## The task
Copy out all the lines of the data that hold the word "operatorname".

## Material for this exercise
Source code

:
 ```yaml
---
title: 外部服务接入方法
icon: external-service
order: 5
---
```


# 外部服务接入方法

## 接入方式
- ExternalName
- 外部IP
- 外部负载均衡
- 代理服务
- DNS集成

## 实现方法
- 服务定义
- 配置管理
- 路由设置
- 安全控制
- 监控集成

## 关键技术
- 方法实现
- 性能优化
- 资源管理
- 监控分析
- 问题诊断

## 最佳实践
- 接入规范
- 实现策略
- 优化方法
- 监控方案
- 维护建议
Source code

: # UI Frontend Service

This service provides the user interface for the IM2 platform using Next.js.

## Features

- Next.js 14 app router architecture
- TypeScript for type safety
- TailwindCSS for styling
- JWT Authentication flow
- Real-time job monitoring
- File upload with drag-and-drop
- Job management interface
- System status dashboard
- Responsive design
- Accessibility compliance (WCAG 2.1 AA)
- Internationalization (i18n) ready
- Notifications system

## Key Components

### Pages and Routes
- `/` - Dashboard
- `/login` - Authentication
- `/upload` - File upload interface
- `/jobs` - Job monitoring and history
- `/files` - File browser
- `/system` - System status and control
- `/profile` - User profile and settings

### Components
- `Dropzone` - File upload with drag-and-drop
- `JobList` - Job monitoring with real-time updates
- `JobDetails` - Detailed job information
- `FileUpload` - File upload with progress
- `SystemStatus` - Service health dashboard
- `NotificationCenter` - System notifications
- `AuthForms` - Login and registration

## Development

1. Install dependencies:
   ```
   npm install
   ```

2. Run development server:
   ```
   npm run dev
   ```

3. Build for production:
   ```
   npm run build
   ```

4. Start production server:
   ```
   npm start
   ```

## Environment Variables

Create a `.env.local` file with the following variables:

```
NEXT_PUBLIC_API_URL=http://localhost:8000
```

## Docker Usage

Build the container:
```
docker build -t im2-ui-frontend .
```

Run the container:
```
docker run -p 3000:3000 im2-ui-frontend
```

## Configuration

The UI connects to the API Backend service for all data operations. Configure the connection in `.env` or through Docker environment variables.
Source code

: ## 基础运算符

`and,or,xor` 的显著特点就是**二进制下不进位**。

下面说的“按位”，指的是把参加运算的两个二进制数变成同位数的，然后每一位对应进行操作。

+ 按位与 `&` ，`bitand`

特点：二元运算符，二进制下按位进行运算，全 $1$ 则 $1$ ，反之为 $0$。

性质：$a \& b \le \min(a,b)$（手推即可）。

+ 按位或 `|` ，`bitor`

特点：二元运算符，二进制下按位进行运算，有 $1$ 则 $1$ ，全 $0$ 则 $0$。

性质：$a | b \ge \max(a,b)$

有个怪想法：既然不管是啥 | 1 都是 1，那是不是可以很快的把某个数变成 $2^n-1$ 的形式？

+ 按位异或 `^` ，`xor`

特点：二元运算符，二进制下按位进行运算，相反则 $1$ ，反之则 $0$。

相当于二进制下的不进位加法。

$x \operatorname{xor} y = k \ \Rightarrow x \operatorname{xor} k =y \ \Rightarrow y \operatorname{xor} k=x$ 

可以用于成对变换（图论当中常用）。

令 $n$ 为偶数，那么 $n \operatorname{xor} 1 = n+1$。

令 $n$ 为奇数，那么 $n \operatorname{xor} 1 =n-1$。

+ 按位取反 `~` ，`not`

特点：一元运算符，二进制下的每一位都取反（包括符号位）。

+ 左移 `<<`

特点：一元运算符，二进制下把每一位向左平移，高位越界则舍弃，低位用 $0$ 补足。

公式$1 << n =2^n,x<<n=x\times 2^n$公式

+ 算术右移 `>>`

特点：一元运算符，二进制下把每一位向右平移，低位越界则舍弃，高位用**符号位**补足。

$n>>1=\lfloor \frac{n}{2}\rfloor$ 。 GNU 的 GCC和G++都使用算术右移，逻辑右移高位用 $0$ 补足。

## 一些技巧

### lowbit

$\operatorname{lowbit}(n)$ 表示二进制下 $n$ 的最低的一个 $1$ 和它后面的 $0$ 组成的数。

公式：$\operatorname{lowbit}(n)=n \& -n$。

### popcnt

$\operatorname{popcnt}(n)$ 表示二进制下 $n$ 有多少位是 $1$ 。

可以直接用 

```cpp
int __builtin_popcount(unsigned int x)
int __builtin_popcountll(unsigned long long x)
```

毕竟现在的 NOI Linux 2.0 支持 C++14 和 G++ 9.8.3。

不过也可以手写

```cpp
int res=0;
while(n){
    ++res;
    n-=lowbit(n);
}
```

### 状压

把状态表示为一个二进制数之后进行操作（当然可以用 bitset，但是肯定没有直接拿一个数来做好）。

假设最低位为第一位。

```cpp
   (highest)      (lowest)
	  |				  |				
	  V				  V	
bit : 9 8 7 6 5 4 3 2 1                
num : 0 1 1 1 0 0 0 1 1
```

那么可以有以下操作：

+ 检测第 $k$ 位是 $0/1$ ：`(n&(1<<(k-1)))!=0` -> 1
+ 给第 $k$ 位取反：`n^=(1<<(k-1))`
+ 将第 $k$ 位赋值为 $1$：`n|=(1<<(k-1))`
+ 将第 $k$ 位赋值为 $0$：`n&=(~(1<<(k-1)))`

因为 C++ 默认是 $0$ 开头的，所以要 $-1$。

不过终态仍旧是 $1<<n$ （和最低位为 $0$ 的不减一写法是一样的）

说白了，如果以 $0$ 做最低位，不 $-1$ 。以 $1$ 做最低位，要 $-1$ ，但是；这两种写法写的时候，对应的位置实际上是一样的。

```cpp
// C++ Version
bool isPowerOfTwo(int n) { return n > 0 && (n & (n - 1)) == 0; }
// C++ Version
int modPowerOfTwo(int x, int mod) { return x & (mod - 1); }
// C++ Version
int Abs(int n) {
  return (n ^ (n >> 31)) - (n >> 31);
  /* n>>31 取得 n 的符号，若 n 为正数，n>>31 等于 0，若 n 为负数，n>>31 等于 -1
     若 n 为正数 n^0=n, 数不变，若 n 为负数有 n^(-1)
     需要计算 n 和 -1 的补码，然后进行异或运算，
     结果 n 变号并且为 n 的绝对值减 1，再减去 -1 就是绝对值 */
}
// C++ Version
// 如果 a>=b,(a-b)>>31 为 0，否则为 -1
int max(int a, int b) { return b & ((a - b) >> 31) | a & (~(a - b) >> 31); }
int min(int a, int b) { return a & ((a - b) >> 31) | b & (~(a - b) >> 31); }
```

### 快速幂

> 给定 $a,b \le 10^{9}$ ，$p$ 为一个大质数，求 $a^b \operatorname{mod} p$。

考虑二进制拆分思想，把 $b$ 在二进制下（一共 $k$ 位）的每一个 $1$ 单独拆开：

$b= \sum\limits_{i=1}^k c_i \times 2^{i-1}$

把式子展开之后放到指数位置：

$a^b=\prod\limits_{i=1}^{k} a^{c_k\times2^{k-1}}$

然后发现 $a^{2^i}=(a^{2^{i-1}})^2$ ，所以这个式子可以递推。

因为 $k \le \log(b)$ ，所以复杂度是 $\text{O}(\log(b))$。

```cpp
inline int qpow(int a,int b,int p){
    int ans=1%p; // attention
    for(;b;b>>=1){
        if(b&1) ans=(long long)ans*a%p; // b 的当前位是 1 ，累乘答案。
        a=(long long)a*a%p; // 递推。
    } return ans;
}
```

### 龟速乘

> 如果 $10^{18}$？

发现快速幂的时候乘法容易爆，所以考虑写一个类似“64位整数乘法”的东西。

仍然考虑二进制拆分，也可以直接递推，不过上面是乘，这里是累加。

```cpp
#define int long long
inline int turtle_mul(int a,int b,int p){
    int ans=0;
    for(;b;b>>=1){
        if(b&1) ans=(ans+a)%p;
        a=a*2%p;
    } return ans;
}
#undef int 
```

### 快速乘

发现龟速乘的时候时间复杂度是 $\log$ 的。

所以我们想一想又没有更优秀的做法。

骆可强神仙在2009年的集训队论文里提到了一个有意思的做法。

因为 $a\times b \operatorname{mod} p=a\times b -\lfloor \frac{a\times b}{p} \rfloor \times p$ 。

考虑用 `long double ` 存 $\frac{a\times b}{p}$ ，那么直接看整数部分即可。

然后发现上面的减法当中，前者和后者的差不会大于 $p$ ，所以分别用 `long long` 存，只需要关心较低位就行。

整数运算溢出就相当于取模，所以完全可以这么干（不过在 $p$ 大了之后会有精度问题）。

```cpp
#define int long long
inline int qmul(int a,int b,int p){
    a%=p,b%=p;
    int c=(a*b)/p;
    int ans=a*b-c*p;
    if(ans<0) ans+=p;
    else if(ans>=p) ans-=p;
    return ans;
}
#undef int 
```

## Response box
$x \operatorname{xor} y = k \ \Rightarrow x \operatorname{xor} k =y \ \Rightarrow y \operatorname{xor} k=x$ 
令 $n$ 为偶数，那么 $n \operatorname{xor} 1 = n+1$。
令 $n$ 为奇数，那么 $n \operatorname{xor} 1 =n-1$。
$\operatorname{lowbit}(n)$ 表示二进制下 $n$ 的最低的一个 $1$ 和它后面的 $0$ 组成的数。
公式：$\operatorname{lowbit}(n)=n \& -n$。
$\operatorname{popcnt}(n)$ 表示二进制下 $n$ 有多少位是 $1$ 。
> 给定 $a,b \le 10^{9}$ ，$p$ 为一个大质数，求 $a^b \operatorname{mod} p$。
因为 $a\times b \operatorname{mod} p=a\times b -\lfloor \frac{a\times b}{p} \rfloor \times p$ 。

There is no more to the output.